Pourliotis et al. (2012) examined the effects of clinoptilolite zeolite on incidences of diarrhea and blood serum antibody levels that fight E. coli. A group of 84 Holstein calves were divided into three groups and fed a diet of colostrum and milk; two groups also received clinoptilolite supplementation at a rate of 1 g/kg BW/d and 2 g/kg BW/d. All calves were monitored daily for diarrhea, and antibody levels against E. coli were measured in blood serum at birth, 12, 24, and 48 hours after calving (Pourliotis et al., 2012). The results indicated that calves fed zeolite had higher levels of blood serum antibodies and reduced incidences of diarrhea. The study demonstrated that clinoptilolite zeolite can enhance intestinal absorption of antibodies and remove excess liquids from feces.
Astudy by Papaioannou et al., (2005) examined the potential use of natural and synthetic zeolites in the prevention of milk fever, a disorder found in dairy cows close to calving. This ailment is linked to a metabolic disease caused by low blood calcium levels. Previous evidence suggests milk fever can be prevented with low calcium diets during the dry period (Papaioannou et al., 2005). The objective of the study was to reduce the bioavailability of dietary calcium in the gastrointestinal track through the administration of zeolite. Results demonstrated that the administration of zeolite as an oral drench or feed supplement during the last month of the dry period and the onset of lactation did in fact reduce the bioavailability of calcium and prevented disease; dairy cows that received receiving a feed supplemented with clinoptilolite zeolite at a level of 2.5 were less susceptible to milk fever. Also, the animals that received clinoptilolite responded faster and more efficiently to the drop of serum calcium observed on the day of calving and did not show any signs of milk fever in the following days (Papaioannou et al., 2005).
Another disorder common in dairy cow populations in Ketosis, a metabolic disorder that occurs when energy demands (such as milk production) exceed energy intake and results in a negative energy balance. One of the side effects of Ketosis is low blood sugar concentrations. Research suggests that the best strategy to prevent ketosis in cows is to improve energy uptake in the dry period and during lactation (Papaioannou et al., 2005). A study by Katsoulos et al. (2006) found that putting dairy cows on a diet supplemented with clinoptilolite at a level of 2.5 percent resulted in a significantly lower incidence of ketosis (5.9%) during the first month after giving birth. The results suggest that clinoptilolite improved the energy status of the dairy cows due to in part to improvements in digestion and the post-ruminal digestion of starch (Katsoulos et al., 2006).

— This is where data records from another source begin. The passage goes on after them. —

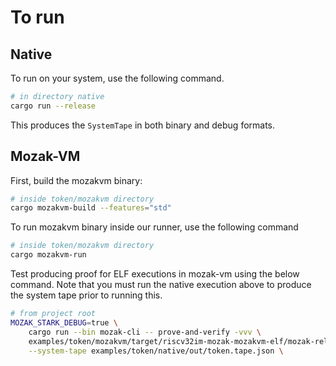 # To run

## Native

To run on your system, use the following command.
```sh
# in directory native
cargo run --release
```

This produces the `SystemTape` in both binary and debug formats.

## Mozak-VM

First, build the mozakvm binary:

```sh
# inside token/mozakvm directory
cargo mozakvm-build --features="std"
```

To run mozakvm binary inside our runner, use the following command

```sh
# inside token/mozakvm directory
cargo mozakvm-run 
```

Test producing proof for ELF executions in mozak-vm using the below command. Note that you must run
the native execution above to produce the system tape prior to running this.

```sh
# from project root
MOZAK_STARK_DEBUG=true \
    cargo run --bin mozak-cli -- prove-and-verify -vvv \
    examples/token/mozakvm/target/riscv32im-mozak-mozakvm-elf/mozak-release/token-mozakvm \
    --system-tape examples/token/native/out/token.tape.json \
```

Studies by Papaioannou et al. (2005) and Mumpton (1985) examined how to prevent the effects of toxic levels of rumen pH, ammonium, and ammonia in ruminants (e.g. cattle, sheep, goats) by adding a clinoptilolite zeolite supplement to feed. Researchers found that a supplementation level ranging from 5 to 6 percent reduced ammonium concentrations in rumen by 15 percent. Essentially, ammonium was immediately held in the zeolite structure until sodium entered rumen during the after-feeding fermentation period. This process allowed for easy assimilation of rumen micro-organisms into the digestive system and protected animals against the buildup of toxic levels of ammonia in their systems.